Problem details
When you repeat the entries below, keep each word exactly as it is and drop the pictures.

Material supplied: Begin

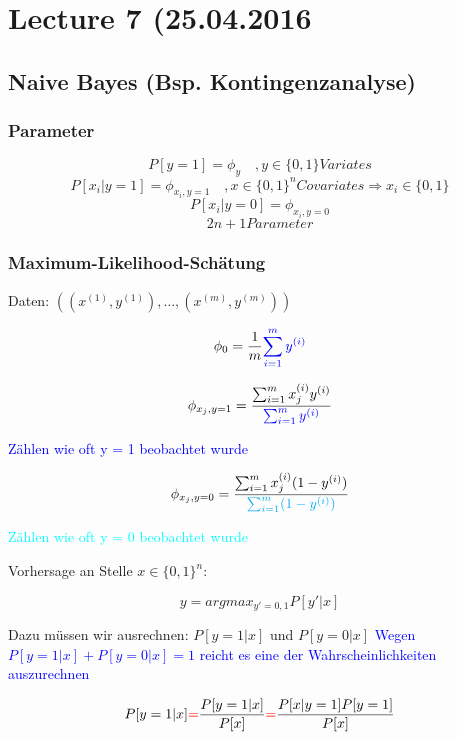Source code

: \bgroup
\newcommand{\xj}[1]{\phi_{x_j, y=#1}}

\section*{Lecture 7 (25.04.2016}
\subsection*{Naive Bayes (Bsp. Kontingenzanalyse)}
	\subsubsection*{Parameter}
		\[ P[y=1] = \phi_y \quad, y \in \{0,1\} Variates\]
		\[ P[x_i|y=1] = \phi_{x_i, y = 1} \quad, x \in \{0,1\}^n Covariates  \Rightarrow x_i \in \{0,1\}\]
		\[ P[x_i|y=0] = \phi_{x_i, y = 0}\]
		\[2n + 1 Parameter \]
	
	\subsubsection*{Maximum-Likelihood-Schätung}
	
		Daten: $ ((x^{(1)},y^{(1)}),\dots,(x^{(m)},y^{(m)}) ) $
		
		\[ \phi_0 = \frac{1}{m} \textcolor{blue}{\sum_{i = 1}^{m} y^{(i)}}\]
		
		\[ \xj{1} = \frac{\sum_{i=1}^{m} x_j ^{(i)} y^{(i)}}{\textcolor{blue}{\sum_{i=1}^{m}y^{(i)}}} \]
			
			\textcolor{blue}{Zählen wie oft y = 1 beobachtet wurde}
			
		\[ \xj{0} =  \frac{\sum_{i=1}^{m} x_j ^{(i)} (1- y^{(i)})}{\textcolor{cyan}{\sum_{i=1}^{m}(1- y^{(i)})}} \]
		
			\textcolor{cyan}{Zählen wie oft y = 0 beobachtet wurde}
			
		Vorhersage an Stelle $ x \in \{0,1\}^n $:
		
		\begin{framed}
			\[ y = argmax_{y' = 0,1} P[y'|x] \]
		\end{framed}
		
		Dazu müssen wir ausrechnen: $ P[y = 1|x] $ und $ P[y = 0|x] $
		\textcolor{blue}{Wegen $ P[y = 1|x] + P[y = 0|x] = 1$ reicht es eine der Wahrscheinlichkeiten auszurechnen} 
		
		\[ P[y = 1|x] \textcolor{red}{=} \frac{P[y = 1|x]}{P[x]} \textcolor{red}{=} \frac{P[x| y = 1]P[y = 1]}{P[x]} \]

Material supplied: End

Answer box
Source code

: \bgroup
\newcommand{\xj}[1]{\phi_{x_j, y=#1}}

\section*{Lecture 7 (25.04.2016}
\subsection*{Naive Bayes (Bsp. Kontingenzanalyse)}
	\subsubsection*{Parameter}
		\[ P[y=1] = \phi_y \quad, y \in \{0,1\} Variates\]
		\[ P[x_i|y=1] = \phi_{x_i, y = 1} \quad, x \in \{0,1\}^n Covariates  \Rightarrow x_i \in \{0,1\}\]
		\[ P[x_i|y=0] = \phi_{x_i, y = 0}\]
		\[2n + 1 Parameter \]
	
	\subsubsection*{Maximum-Likelihood-Schätung}
	
		Daten: $ ((x^{(1)},y^{(1)}),\dots,(x^{(m)},y^{(m)}) ) $
		
		\[ \phi_0 = \frac{1}{m} \textcolor{blue}{\sum_{i = 1}^{m} y^{(i)}}\]
		
		\[ \xj{1} = \frac{\sum_{i=1}^{m} x_j ^{(i)} y^{(i)}}{\textcolor{blue}{\sum_{i=1}^{m}y^{(i)}}} \]
			
			\textcolor{blue}{Zählen wie oft y = 1 beobachtet wurde}
			
		\[ \xj{0} =  \frac{\sum_{i=1}^{m} x_j ^{(i)} (1- y^{(i)})}{\textcolor{cyan}{\sum_{i=1}^{m}(1- y^{(i)})}} \]
		
			\textcolor{cyan}{Zählen wie oft y = 0 beobachtet wurde}
			
		Vorhersage an Stelle $ x \in \{0,1\}^n $:
		
		\begin{framed}
			\[ y = argmax_{y' = 0,1} P[y'|x] \]
		\end{framed}
		
		Dazu müssen wir ausrechnen: $ P[y = 1|x] $ und $ P[y = 0|x] $
		\textcolor{blue}{Wegen $ P[y = 1|x] + P[y = 0|x] = 1$ reicht es eine der Wahrscheinlichkeiten auszurechnen} 
		
		\[ P[y = 1|x] \textcolor{red}{=} \frac{P[y = 1|x]}{P[x]} \textcolor{red}{=} \frac{P[x| y = 1]P[y = 1]}{P[x]} \]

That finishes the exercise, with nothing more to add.